Home

Hoge Raad, 28-06-2013, ECLI:NL:HR:2013:66, 12/05004

Hoge Raad, 28-06-2013, ECLI:NL:HR:2013:66, 12/05004

Gegevens

Instantie
Hoge Raad
Datum uitspraak
28 juni 2013
Datum publicatie
5 juli 2013
ECLI
ECLI:NL:HR:2013:66
Formele relaties
Zaaknummer
12/05004

Inhoudsindicatie

Art. 18, lid 4, Wet WOZ; Art. 2, lid 1, letter c, Uitvoeringsregeling uitgezonderde objecten Wet WOZ. Beperking vrijstelling voor natuurterreinen tot bepaalde rechtspersonen is geen verboden discriminatie van natuurlijke personen.

Uitspraak

28 juni 2013

nr. 12/05004

Arrest

gewezen op het beroep in cassatie van [X] te [Z] (hierna: belanghebbende) tegen de uitspraak van het Gerechtshof te Leeuwarden van 18 september 2012, nr. 11/00210, betreffende een beschikking op grond van de Wet waardering onroerende zaken en een aanslag in de onroerendezaakbelastingen.

1 Het geding in feitelijke instanties

Ten aanzien van belanghebbende is bij beschikking de waarde van de onroerende zaak [a-straat 1] te [Q] voor het kalenderjaar 2010 vastgesteld. Aan belanghebbende is voor het jaar 2010 wegens het genot krachtens zakelijk recht en wegens het gebruik van de onroerende zaak een aanslag in de onroerendezaakbelastingen van de gemeente Heerenveen opgelegd naar de waarde vastgesteld bij voormelde beschikking.
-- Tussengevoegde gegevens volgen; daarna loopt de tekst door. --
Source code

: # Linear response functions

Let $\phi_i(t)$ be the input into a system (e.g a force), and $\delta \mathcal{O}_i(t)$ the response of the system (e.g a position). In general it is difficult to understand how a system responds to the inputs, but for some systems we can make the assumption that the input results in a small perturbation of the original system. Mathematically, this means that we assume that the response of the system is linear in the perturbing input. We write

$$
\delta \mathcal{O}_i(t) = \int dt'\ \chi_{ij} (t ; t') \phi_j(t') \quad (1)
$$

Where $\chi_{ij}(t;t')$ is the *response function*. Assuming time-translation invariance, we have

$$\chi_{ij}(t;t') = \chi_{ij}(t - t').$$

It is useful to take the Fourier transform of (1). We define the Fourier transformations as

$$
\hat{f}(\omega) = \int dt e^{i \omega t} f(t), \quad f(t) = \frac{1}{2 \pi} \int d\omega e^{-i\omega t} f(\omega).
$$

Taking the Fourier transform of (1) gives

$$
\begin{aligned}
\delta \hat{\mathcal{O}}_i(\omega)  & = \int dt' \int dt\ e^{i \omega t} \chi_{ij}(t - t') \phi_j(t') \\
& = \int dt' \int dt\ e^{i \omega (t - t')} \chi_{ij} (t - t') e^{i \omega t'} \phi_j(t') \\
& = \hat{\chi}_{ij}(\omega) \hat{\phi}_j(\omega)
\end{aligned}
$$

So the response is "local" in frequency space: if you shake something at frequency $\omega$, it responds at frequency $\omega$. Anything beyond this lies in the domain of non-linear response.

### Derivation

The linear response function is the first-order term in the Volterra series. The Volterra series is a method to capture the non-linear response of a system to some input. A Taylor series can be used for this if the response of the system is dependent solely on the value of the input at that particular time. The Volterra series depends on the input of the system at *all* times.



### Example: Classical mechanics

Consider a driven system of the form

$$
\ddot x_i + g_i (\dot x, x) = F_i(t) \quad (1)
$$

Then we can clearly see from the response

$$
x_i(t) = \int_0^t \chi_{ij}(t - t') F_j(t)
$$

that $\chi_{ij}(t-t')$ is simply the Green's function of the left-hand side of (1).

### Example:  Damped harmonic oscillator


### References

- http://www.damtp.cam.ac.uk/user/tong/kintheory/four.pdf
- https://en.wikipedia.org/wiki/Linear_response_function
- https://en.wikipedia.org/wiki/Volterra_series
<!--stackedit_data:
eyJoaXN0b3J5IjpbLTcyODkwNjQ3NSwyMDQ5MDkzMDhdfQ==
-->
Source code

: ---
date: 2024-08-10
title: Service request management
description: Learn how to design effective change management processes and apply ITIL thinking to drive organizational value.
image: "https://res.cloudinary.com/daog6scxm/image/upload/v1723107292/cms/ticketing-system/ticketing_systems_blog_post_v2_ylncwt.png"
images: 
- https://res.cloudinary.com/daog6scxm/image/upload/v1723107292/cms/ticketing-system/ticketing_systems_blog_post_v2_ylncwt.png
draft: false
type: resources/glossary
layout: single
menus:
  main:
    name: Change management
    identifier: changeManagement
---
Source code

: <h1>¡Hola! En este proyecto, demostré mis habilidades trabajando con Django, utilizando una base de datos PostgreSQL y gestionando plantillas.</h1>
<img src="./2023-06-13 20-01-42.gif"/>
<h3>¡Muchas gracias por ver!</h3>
Na door belanghebbende daartegen gemaakt bezwaar heeft de heffingsambtenaar van de gemeente Heerenveen de aanslag gehandhaafd.
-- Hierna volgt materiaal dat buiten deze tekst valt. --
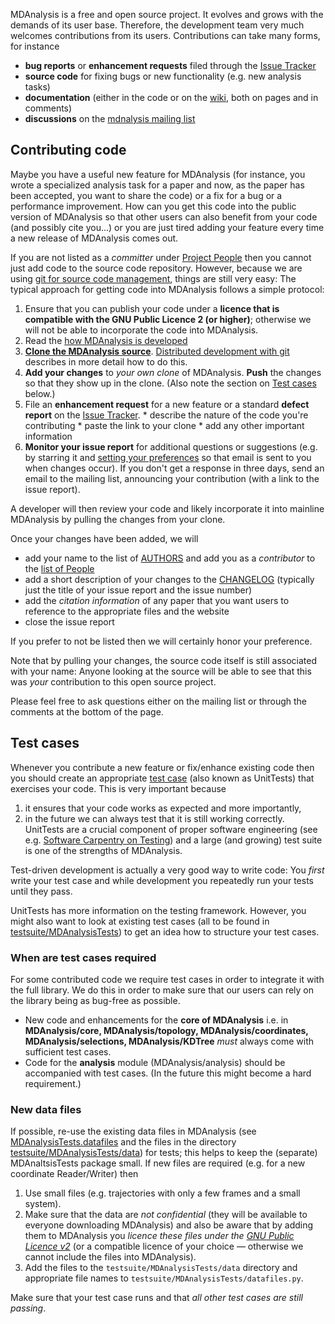 MDAnalysis is a free and open source project. It evolves and grows with the demands of its user base. Therefore, the development team very much welcomes contributions from its users. Contributions can take many forms, for instance
  * **bug reports** or **enhancement requests** filed through the [Issue Tracker](http://code.google.com/p/mdanalysis/issues/list)
  * **source code** for fixing bugs or new functionality (e.g. new analysis tasks)
  * **documentation** (either in the code or on the [wiki](http://code.google.com/p/mdanalysis/w/list), both on pages and in comments)
  * **discussions** on the [mdnalysis mailing list](http://groups.google.com/group/mdnalysis-discussion)


## Contributing code ##

Maybe you have a useful new feature for MDAnalysis (for instance, you wrote a specialized analysis task for a paper and now, as the paper has been accepted, you want to share the code) or a fix for a bug or a performance improvement. How can you get this code into the public version of MDAnalysis so that other users can also benefit from your code (and possibly cite you...) or you are just tired adding your feature every time a new release of MDAnalysis comes out.

If you are not listed as a _committer_ under [Project People](http://code.google.com/p/mdanalysis/people/list) then you cannot just add code to the source code repository. However, because we are using [git for source code management](Source), things are still very easy: The typical approach for getting code into MDAnalysis follows a simple protocol:

  1. Ensure that you can publish your code under a **licence that is compatible with the GNU Public Licence 2 (or higher)**; otherwise we will not be able to incorporate the code into MDAnalysis.
  1. Read the [how MDAnalysis is developed](DevelopmentWorkflow)
  1. **[Clone the MDAnalysis source](http://code.google.com/p/mdanalysis/source/clones)**. [Distributed development with git](DistributedDevelopment) describes in more detail how to do this.
  1. **Add your changes** to _your own clone_ of MDAnalysis. **Push** the changes so that they show up in the clone. (Also note the section on [Test cases](#TestCases) below.)
  1. File an **enhancement request** for a new feature or a standard **defect report** on the [Issue Tracker](http://code.google.com/p/mdanalysis/issues/list).
    * describe the nature of the code you're contributing
    * paste the link to your clone
    * add any other important information
  1. **Monitor your issue report** for additional questions or suggestions (e.g. by starring it and [setting your preferences](https://code.google.com/hosting/settings) so that email is sent to you when changes occur). If you don't get a response in three days, send an email to the mailing list, announcing your contribution (with a link to the issue report).

A developer will then review your code and likely incorporate it into mainline MDAnalysis by pulling the changes from your clone.

Once your changes have been added, we will
  * add your name to the list of [AUTHORS](http://code.google.com/p/mdanalysis/source/browse/AUTHORS) and add you as a _contributor_ to the [list of People](http://code.google.com/p/mdanalysis/people/list)
  * add a short description of your changes to the [CHANGELOG](http://code.google.com/p/mdanalysis/source/browse/CHANGELOG) (typically just the title of your issue report and the issue number)
  * add the _citation information_ of any paper that you want users to reference to the appropriate files and the website
  * close the issue report

If you prefer to not be listed then we will certainly honor your preference.

Note that by pulling your changes, the source code itself is still associated with your name: Anyone looking at the source will be able to see that this was _your_ contribution to this open source project.

Please feel free to ask questions either on the mailing list or through the comments at the bottom of the page.

## Test cases ##
Whenever you contribute a new feature or fix/enhance existing code then you should create an appropriate [test case](UnitTests) (also known as UnitTests) that exercises your code. This is very important because
  1. it ensures that your code works as expected and more importantly,
  1. in the future we can always test that it is still working correctly.
UnitTests are a crucial component of proper software engineering (see e.g. [Software Carpentry on Testing](http://software-carpentry.org/4_0/test)) and a large (and growing) test suite is one of the strengths of MDAnalysis.

Test-driven development is actually a very good way to write code: You _first_ write your test case and while development you repeatedly run your tests until they pass.

UnitTests has more information on the testing framework. However, you might also want to look at existing test cases (all to be found in [testsuite/MDAnalysisTests](http://code.google.com/p/mdanalysis/source/browse/#git%2Ftestsuite%2FMDAnalysisTests)) to get an idea how to structure your test cases.

### When are test cases required ###
For some contributed code we require test cases in order to integrate it with the full library. We do this in order to make sure that our users can rely on the library being as bug-free as possible.

  * New code and enhancements for the **core of MDAnalysis** i.e. in **MDAnalysis/core, MDAnalysis/topology, MDAnalysis/coordinates, MDAnalysis/selections, MDAnalysis/KDTree** _must_ always come with sufficient test cases.
  * Code for the **analysis** module (MDAnalysis/analysis) should be accompanied with test cases. (In the future this might become a hard requirement.)

### New data files ###
If possible, re-use the existing data files in MDAnalysis (see [MDAnalysisTests.datafiles](http://code.google.com/p/mdanalysis/source/browse/testsuite/MDAnalysisTests/datafiles.py) and the files in the directory [testsuite/MDAnalysisTests/data](http://code.google.com/p/mdanalysis/source/browse/testsuite/MDAnalysisTests/#MDAnalysisTests%2Fdata)) for tests; this helps to keep the (separate) MDAnaltsisTests package small. If new files are required (e.g. for a new coordinate Reader/Writer) then
  1. Use small files (e.g. trajectories with only a few frames and a small system).
  1. Make sure that the data are _not confidential_ (they will be available to everyone downloading MDAnalysis) and also be aware that by adding them to MDAnalysis you _licence these files under the [GNU Public Licence v2](http://www.gnu.org/licenses/gpl-2.0.html)_ (or a compatible licence of your choice — otherwise we cannot include the files into MDAnalysis).
  1. Add the files to the `testsuite/MDAnalysisTests/data` directory and appropriate file names to `testsuite/MDAnalysisTests/datafiles.py`.

Make sure that your test case runs and that _all other test cases are still passing_.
De Rechtbank te Leeuwarden (nr. AWB 10/2148) heeft het tegen die uitspraak ingestelde beroep ongegrond verklaard.

Belanghebbende heeft tegen de uitspraak van de Rechtbank hoger beroep ingesteld bij het Hof.

Het Hof heeft de uitspraak van de Rechtbank bevestigd. De uitspraak van het Hof is aan dit arrest gehecht.

2 Geding in cassatie

Belanghebbende heeft tegen ’s Hofs uitspraak beroep in cassatie ingesteld. Het beroepschrift in cassatie is aan dit arrest gehecht en maakt daarvan deel uit.

Het college van burgemeester en wethouders van de gemeente Heerenveen heeft een verweerschrift ingediend.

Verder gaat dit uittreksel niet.